(Exercise): Your task is to filter the entries and copy every line containing the string "Adding".

(Records from a data source):

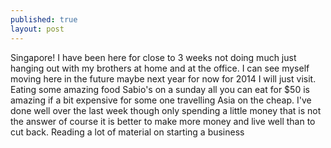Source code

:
```yaml
---
published: true
layout: post
---
```


Singapore! I have been here for close to 3 weeks not doing much just hanging out with my brothers at home and at the office.
I can see myself moving here in the future maybe next year for now for 2014 I will just visit.
Eating some amazing food Sabio's on a sunday all you can eat for $50 is amazing if a bit expensive for some one travelling Asia on the cheap. 
I've done well over the last week though only spending a little money that is not the answer of course it is better to make more money and live well than to cut back.
Reading a lot of material on starting a business


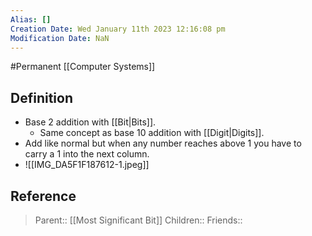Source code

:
 ```yaml
---
Alias: []
Creation Date: Wed January 11th 2023 12:16:08 pm 
Modification Date: NaN
---
```

#Permanent [[Computer Systems]]

## Definition
- Base 2 addition with [[Bit|Bits]].
	- Same concept as base 10 addition with [[Digit|Digits]].
- Add like normal but when any number reaches above 1 you have to carry a 1 into the next column.
- ![[IMG_DA5F1F187612-1.jpeg]]


## Reference
> Parent:: [[Most Significant Bit]]
> Children::
> Friends::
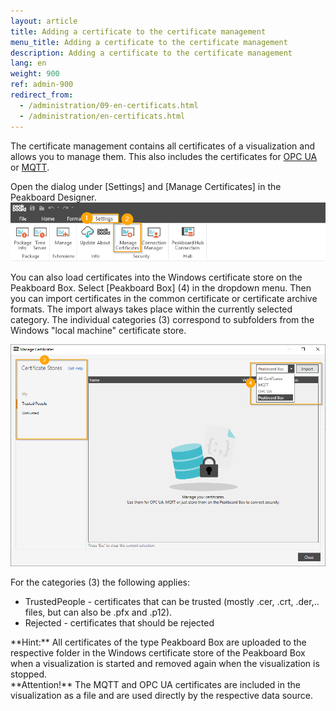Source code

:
 ```yaml
---
layout: article
title: Adding a certificate to the certificate management
menu_title: Adding a certificate to the certificate management
description: Adding a certificate to the certificate management
lang: en
weight: 900
ref: admin-900
redirect_from:
  - /administration/09-en-certificats.html
  - /administration/en-certificats.html
---
```

The certificate management contains all certificates of a visualization and allows you to manage them. 
This also includes the certificates for [OPC UA](/data_sources/OPCUA/en-opc-ua.html) or [MQTT](/data_sources/en-mqtt-broker.html).

Open the dialog under [Settings] and [Manage Certificates] in the Peakboard Designer.
![Manage Certificates](/assets/images/admin/certificates/managecert1.png)

You can also load certificates into the Windows certificate store on the Peakboard Box. 
Select [Peakboard Box] (4) in the dropdown menu. 
Then you can import certificates in the common certificate or certificate archive formats. 
The import always takes place within the currently selected category. 
The individual categories (3) correspond to subfolders from the Windows "local machine" certificate store.

![Manage Certificates Dialog](/assets/images/admin/certificates/managecert2.png)

For the categories (3) the following applies:
* TrustedPeople - certificates that can be trusted (mostly .cer, .crt, .der,.. files, but can also be .pfx and .p12).
* Rejected - certificates that should be rejected

<div class="box-warning" markdown="1"> **Hint:**
All certificates of the type Peakboard Box are uploaded to the respective folder in the Windows certificate store of the Peakboard Box when a visualization is started and removed again when the visualization is stopped.
</div>

<div class="box-tip" markdown="1"> **Attention!**
The MQTT and OPC UA certificates are included in the visualization as a file and are used directly by the respective data source.
</div>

(Exercise solution):
title: Adding a certificate to the certificate management
menu_title: Adding a certificate to the certificate management
description: Adding a certificate to the certificate management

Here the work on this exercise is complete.